--- START ---

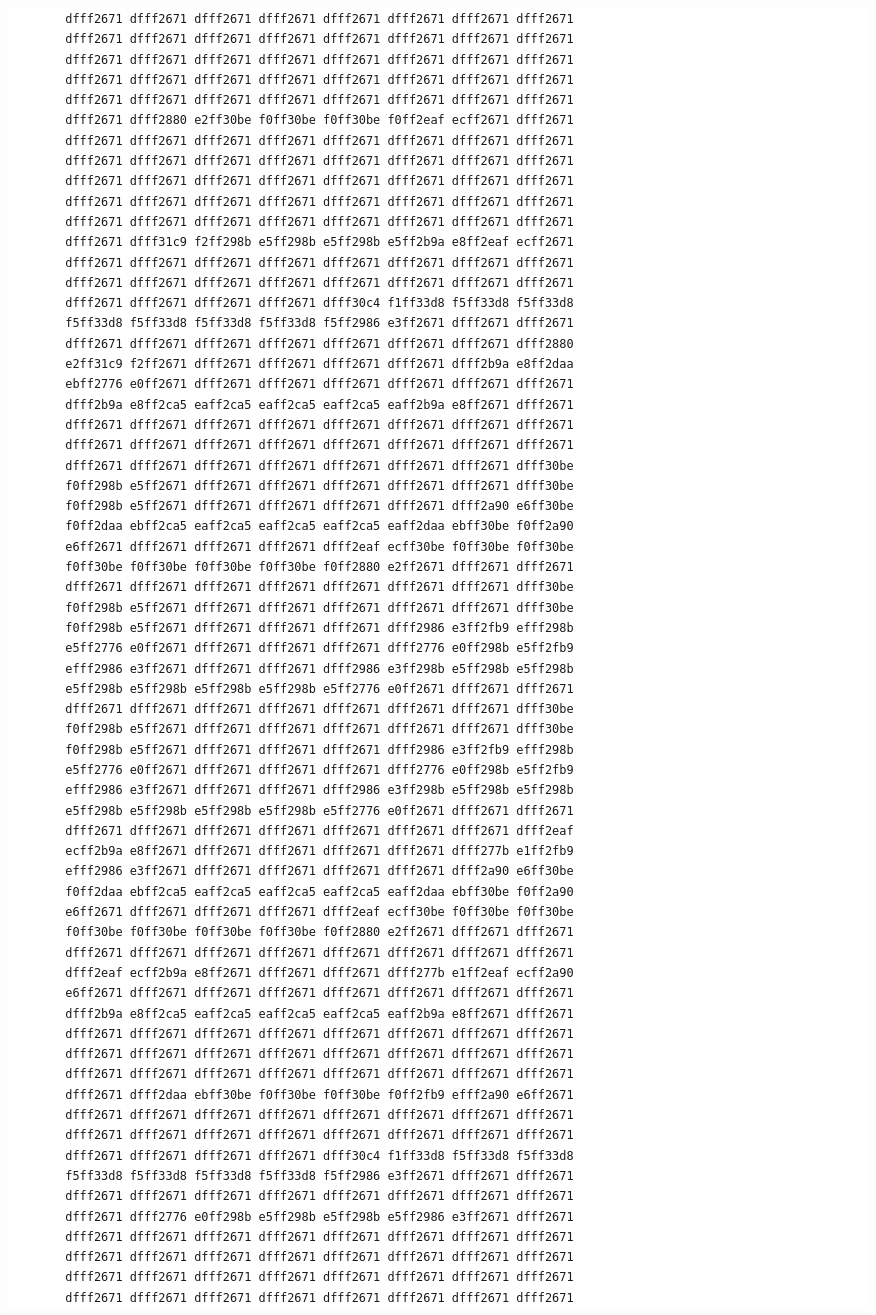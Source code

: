             dfff2671 dfff2671 dfff2671 dfff2671 dfff2671 dfff2671 dfff2671 dfff2671
            dfff2671 dfff2671 dfff2671 dfff2671 dfff2671 dfff2671 dfff2671 dfff2671
            dfff2671 dfff2671 dfff2671 dfff2671 dfff2671 dfff2671 dfff2671 dfff2671
            dfff2671 dfff2671 dfff2671 dfff2671 dfff2671 dfff2671 dfff2671 dfff2671
            dfff2671 dfff2671 dfff2671 dfff2671 dfff2671 dfff2671 dfff2671 dfff2671
            dfff2671 dfff2880 e2ff30be f0ff30be f0ff30be f0ff2eaf ecff2671 dfff2671
            dfff2671 dfff2671 dfff2671 dfff2671 dfff2671 dfff2671 dfff2671 dfff2671
            dfff2671 dfff2671 dfff2671 dfff2671 dfff2671 dfff2671 dfff2671 dfff2671
            dfff2671 dfff2671 dfff2671 dfff2671 dfff2671 dfff2671 dfff2671 dfff2671
            dfff2671 dfff2671 dfff2671 dfff2671 dfff2671 dfff2671 dfff2671 dfff2671
            dfff2671 dfff2671 dfff2671 dfff2671 dfff2671 dfff2671 dfff2671 dfff2671
            dfff2671 dfff31c9 f2ff298b e5ff298b e5ff298b e5ff2b9a e8ff2eaf ecff2671
            dfff2671 dfff2671 dfff2671 dfff2671 dfff2671 dfff2671 dfff2671 dfff2671
            dfff2671 dfff2671 dfff2671 dfff2671 dfff2671 dfff2671 dfff2671 dfff2671
            dfff2671 dfff2671 dfff2671 dfff2671 dfff30c4 f1ff33d8 f5ff33d8 f5ff33d8
            f5ff33d8 f5ff33d8 f5ff33d8 f5ff33d8 f5ff2986 e3ff2671 dfff2671 dfff2671
            dfff2671 dfff2671 dfff2671 dfff2671 dfff2671 dfff2671 dfff2671 dfff2880
            e2ff31c9 f2ff2671 dfff2671 dfff2671 dfff2671 dfff2671 dfff2b9a e8ff2daa
            ebff2776 e0ff2671 dfff2671 dfff2671 dfff2671 dfff2671 dfff2671 dfff2671
            dfff2b9a e8ff2ca5 eaff2ca5 eaff2ca5 eaff2ca5 eaff2b9a e8ff2671 dfff2671
            dfff2671 dfff2671 dfff2671 dfff2671 dfff2671 dfff2671 dfff2671 dfff2671
            dfff2671 dfff2671 dfff2671 dfff2671 dfff2671 dfff2671 dfff2671 dfff2671
            dfff2671 dfff2671 dfff2671 dfff2671 dfff2671 dfff2671 dfff2671 dfff30be
            f0ff298b e5ff2671 dfff2671 dfff2671 dfff2671 dfff2671 dfff2671 dfff30be
            f0ff298b e5ff2671 dfff2671 dfff2671 dfff2671 dfff2671 dfff2a90 e6ff30be
            f0ff2daa ebff2ca5 eaff2ca5 eaff2ca5 eaff2ca5 eaff2daa ebff30be f0ff2a90
            e6ff2671 dfff2671 dfff2671 dfff2671 dfff2eaf ecff30be f0ff30be f0ff30be
            f0ff30be f0ff30be f0ff30be f0ff30be f0ff2880 e2ff2671 dfff2671 dfff2671
            dfff2671 dfff2671 dfff2671 dfff2671 dfff2671 dfff2671 dfff2671 dfff30be
            f0ff298b e5ff2671 dfff2671 dfff2671 dfff2671 dfff2671 dfff2671 dfff30be
            f0ff298b e5ff2671 dfff2671 dfff2671 dfff2671 dfff2986 e3ff2fb9 efff298b
            e5ff2776 e0ff2671 dfff2671 dfff2671 dfff2671 dfff2776 e0ff298b e5ff2fb9
            efff2986 e3ff2671 dfff2671 dfff2671 dfff2986 e3ff298b e5ff298b e5ff298b
            e5ff298b e5ff298b e5ff298b e5ff298b e5ff2776 e0ff2671 dfff2671 dfff2671
            dfff2671 dfff2671 dfff2671 dfff2671 dfff2671 dfff2671 dfff2671 dfff30be
            f0ff298b e5ff2671 dfff2671 dfff2671 dfff2671 dfff2671 dfff2671 dfff30be
            f0ff298b e5ff2671 dfff2671 dfff2671 dfff2671 dfff2986 e3ff2fb9 efff298b
            e5ff2776 e0ff2671 dfff2671 dfff2671 dfff2671 dfff2776 e0ff298b e5ff2fb9
            efff2986 e3ff2671 dfff2671 dfff2671 dfff2986 e3ff298b e5ff298b e5ff298b
            e5ff298b e5ff298b e5ff298b e5ff298b e5ff2776 e0ff2671 dfff2671 dfff2671
            dfff2671 dfff2671 dfff2671 dfff2671 dfff2671 dfff2671 dfff2671 dfff2eaf
            ecff2b9a e8ff2671 dfff2671 dfff2671 dfff2671 dfff2671 dfff277b e1ff2fb9
            efff2986 e3ff2671 dfff2671 dfff2671 dfff2671 dfff2671 dfff2a90 e6ff30be
            f0ff2daa ebff2ca5 eaff2ca5 eaff2ca5 eaff2ca5 eaff2daa ebff30be f0ff2a90
            e6ff2671 dfff2671 dfff2671 dfff2671 dfff2eaf ecff30be f0ff30be f0ff30be
            f0ff30be f0ff30be f0ff30be f0ff30be f0ff2880 e2ff2671 dfff2671 dfff2671
            dfff2671 dfff2671 dfff2671 dfff2671 dfff2671 dfff2671 dfff2671 dfff2671
            dfff2eaf ecff2b9a e8ff2671 dfff2671 dfff2671 dfff277b e1ff2eaf ecff2a90
            e6ff2671 dfff2671 dfff2671 dfff2671 dfff2671 dfff2671 dfff2671 dfff2671
            dfff2b9a e8ff2ca5 eaff2ca5 eaff2ca5 eaff2ca5 eaff2b9a e8ff2671 dfff2671
            dfff2671 dfff2671 dfff2671 dfff2671 dfff2671 dfff2671 dfff2671 dfff2671
            dfff2671 dfff2671 dfff2671 dfff2671 dfff2671 dfff2671 dfff2671 dfff2671
            dfff2671 dfff2671 dfff2671 dfff2671 dfff2671 dfff2671 dfff2671 dfff2671
            dfff2671 dfff2daa ebff30be f0ff30be f0ff30be f0ff2fb9 efff2a90 e6ff2671
            dfff2671 dfff2671 dfff2671 dfff2671 dfff2671 dfff2671 dfff2671 dfff2671
            dfff2671 dfff2671 dfff2671 dfff2671 dfff2671 dfff2671 dfff2671 dfff2671
            dfff2671 dfff2671 dfff2671 dfff2671 dfff30c4 f1ff33d8 f5ff33d8 f5ff33d8
            f5ff33d8 f5ff33d8 f5ff33d8 f5ff33d8 f5ff2986 e3ff2671 dfff2671 dfff2671
            dfff2671 dfff2671 dfff2671 dfff2671 dfff2671 dfff2671 dfff2671 dfff2671
            dfff2671 dfff2776 e0ff298b e5ff298b e5ff298b e5ff2986 e3ff2671 dfff2671
            dfff2671 dfff2671 dfff2671 dfff2671 dfff2671 dfff2671 dfff2671 dfff2671
            dfff2671 dfff2671 dfff2671 dfff2671 dfff2671 dfff2671 dfff2671 dfff2671
            dfff2671 dfff2671 dfff2671 dfff2671 dfff2671 dfff2671 dfff2671 dfff2671
            dfff2671 dfff2671 dfff2671 dfff2671 dfff2671 dfff2671 dfff2671 dfff2671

--- END ---

Transcribe every entry word for word, but skip the pictures.

» **Response area**
Source code

:             dfff2671 dfff2671 dfff2671 dfff2671 dfff2671 dfff2671 dfff2671 dfff2671
            dfff2671 dfff2671 dfff2671 dfff2671 dfff2671 dfff2671 dfff2671 dfff2671
            dfff2671 dfff2671 dfff2671 dfff2671 dfff2671 dfff2671 dfff2671 dfff2671
            dfff2671 dfff2671 dfff2671 dfff2671 dfff2671 dfff2671 dfff2671 dfff2671
            dfff2671 dfff2671 dfff2671 dfff2671 dfff2671 dfff2671 dfff2671 dfff2671
            dfff2671 dfff2880 e2ff30be f0ff30be f0ff30be f0ff2eaf ecff2671 dfff2671
            dfff2671 dfff2671 dfff2671 dfff2671 dfff2671 dfff2671 dfff2671 dfff2671
            dfff2671 dfff2671 dfff2671 dfff2671 dfff2671 dfff2671 dfff2671 dfff2671
            dfff2671 dfff2671 dfff2671 dfff2671 dfff2671 dfff2671 dfff2671 dfff2671
            dfff2671 dfff2671 dfff2671 dfff2671 dfff2671 dfff2671 dfff2671 dfff2671
            dfff2671 dfff2671 dfff2671 dfff2671 dfff2671 dfff2671 dfff2671 dfff2671
            dfff2671 dfff31c9 f2ff298b e5ff298b e5ff298b e5ff2b9a e8ff2eaf ecff2671
            dfff2671 dfff2671 dfff2671 dfff2671 dfff2671 dfff2671 dfff2671 dfff2671
            dfff2671 dfff2671 dfff2671 dfff2671 dfff2671 dfff2671 dfff2671 dfff2671
            dfff2671 dfff2671 dfff2671 dfff2671 dfff30c4 f1ff33d8 f5ff33d8 f5ff33d8
            f5ff33d8 f5ff33d8 f5ff33d8 f5ff33d8 f5ff2986 e3ff2671 dfff2671 dfff2671
            dfff2671 dfff2671 dfff2671 dfff2671 dfff2671 dfff2671 dfff2671 dfff2880
            e2ff31c9 f2ff2671 dfff2671 dfff2671 dfff2671 dfff2671 dfff2b9a e8ff2daa
            ebff2776 e0ff2671 dfff2671 dfff2671 dfff2671 dfff2671 dfff2671 dfff2671
            dfff2b9a e8ff2ca5 eaff2ca5 eaff2ca5 eaff2ca5 eaff2b9a e8ff2671 dfff2671
            dfff2671 dfff2671 dfff2671 dfff2671 dfff2671 dfff2671 dfff2671 dfff2671
            dfff2671 dfff2671 dfff2671 dfff2671 dfff2671 dfff2671 dfff2671 dfff2671
            dfff2671 dfff2671 dfff2671 dfff2671 dfff2671 dfff2671 dfff2671 dfff30be
            f0ff298b e5ff2671 dfff2671 dfff2671 dfff2671 dfff2671 dfff2671 dfff30be
            f0ff298b e5ff2671 dfff2671 dfff2671 dfff2671 dfff2671 dfff2a90 e6ff30be
            f0ff2daa ebff2ca5 eaff2ca5 eaff2ca5 eaff2ca5 eaff2daa ebff30be f0ff2a90
            e6ff2671 dfff2671 dfff2671 dfff2671 dfff2eaf ecff30be f0ff30be f0ff30be
            f0ff30be f0ff30be f0ff30be f0ff30be f0ff2880 e2ff2671 dfff2671 dfff2671
            dfff2671 dfff2671 dfff2671 dfff2671 dfff2671 dfff2671 dfff2671 dfff30be
            f0ff298b e5ff2671 dfff2671 dfff2671 dfff2671 dfff2671 dfff2671 dfff30be
            f0ff298b e5ff2671 dfff2671 dfff2671 dfff2671 dfff2986 e3ff2fb9 efff298b
            e5ff2776 e0ff2671 dfff2671 dfff2671 dfff2671 dfff2776 e0ff298b e5ff2fb9
            efff2986 e3ff2671 dfff2671 dfff2671 dfff2986 e3ff298b e5ff298b e5ff298b
            e5ff298b e5ff298b e5ff298b e5ff298b e5ff2776 e0ff2671 dfff2671 dfff2671
            dfff2671 dfff2671 dfff2671 dfff2671 dfff2671 dfff2671 dfff2671 dfff30be
            f0ff298b e5ff2671 dfff2671 dfff2671 dfff2671 dfff2671 dfff2671 dfff30be
            f0ff298b e5ff2671 dfff2671 dfff2671 dfff2671 dfff2986 e3ff2fb9 efff298b
            e5ff2776 e0ff2671 dfff2671 dfff2671 dfff2671 dfff2776 e0ff298b e5ff2fb9
            efff2986 e3ff2671 dfff2671 dfff2671 dfff2986 e3ff298b e5ff298b e5ff298b
            e5ff298b e5ff298b e5ff298b e5ff298b e5ff2776 e0ff2671 dfff2671 dfff2671
            dfff2671 dfff2671 dfff2671 dfff2671 dfff2671 dfff2671 dfff2671 dfff2eaf
            ecff2b9a e8ff2671 dfff2671 dfff2671 dfff2671 dfff2671 dfff277b e1ff2fb9
            efff2986 e3ff2671 dfff2671 dfff2671 dfff2671 dfff2671 dfff2a90 e6ff30be
            f0ff2daa ebff2ca5 eaff2ca5 eaff2ca5 eaff2ca5 eaff2daa ebff30be f0ff2a90
            e6ff2671 dfff2671 dfff2671 dfff2671 dfff2eaf ecff30be f0ff30be f0ff30be
            f0ff30be f0ff30be f0ff30be f0ff30be f0ff2880 e2ff2671 dfff2671 dfff2671
            dfff2671 dfff2671 dfff2671 dfff2671 dfff2671 dfff2671 dfff2671 dfff2671
            dfff2eaf ecff2b9a e8ff2671 dfff2671 dfff2671 dfff277b e1ff2eaf ecff2a90
            e6ff2671 dfff2671 dfff2671 dfff2671 dfff2671 dfff2671 dfff2671 dfff2671
            dfff2b9a e8ff2ca5 eaff2ca5 eaff2ca5 eaff2ca5 eaff2b9a e8ff2671 dfff2671
            dfff2671 dfff2671 dfff2671 dfff2671 dfff2671 dfff2671 dfff2671 dfff2671
            dfff2671 dfff2671 dfff2671 dfff2671 dfff2671 dfff2671 dfff2671 dfff2671
            dfff2671 dfff2671 dfff2671 dfff2671 dfff2671 dfff2671 dfff2671 dfff2671
            dfff2671 dfff2daa ebff30be f0ff30be f0ff30be f0ff2fb9 efff2a90 e6ff2671
            dfff2671 dfff2671 dfff2671 dfff2671 dfff2671 dfff2671 dfff2671 dfff2671
            dfff2671 dfff2671 dfff2671 dfff2671 dfff2671 dfff2671 dfff2671 dfff2671
            dfff2671 dfff2671 dfff2671 dfff2671 dfff30c4 f1ff33d8 f5ff33d8 f5ff33d8
            f5ff33d8 f5ff33d8 f5ff33d8 f5ff33d8 f5ff2986 e3ff2671 dfff2671 dfff2671
            dfff2671 dfff2671 dfff2671 dfff2671 dfff2671 dfff2671 dfff2671 dfff2671
            dfff2671 dfff2776 e0ff298b e5ff298b e5ff298b e5ff2986 e3ff2671 dfff2671
            dfff2671 dfff2671 dfff2671 dfff2671 dfff2671 dfff2671 dfff2671 dfff2671
            dfff2671 dfff2671 dfff2671 dfff2671 dfff2671 dfff2671 dfff2671 dfff2671
            dfff2671 dfff2671 dfff2671 dfff2671 dfff2671 dfff2671 dfff2671 dfff2671
            dfff2671 dfff2671 dfff2671 dfff2671 dfff2671 dfff2671 dfff2671 dfff2671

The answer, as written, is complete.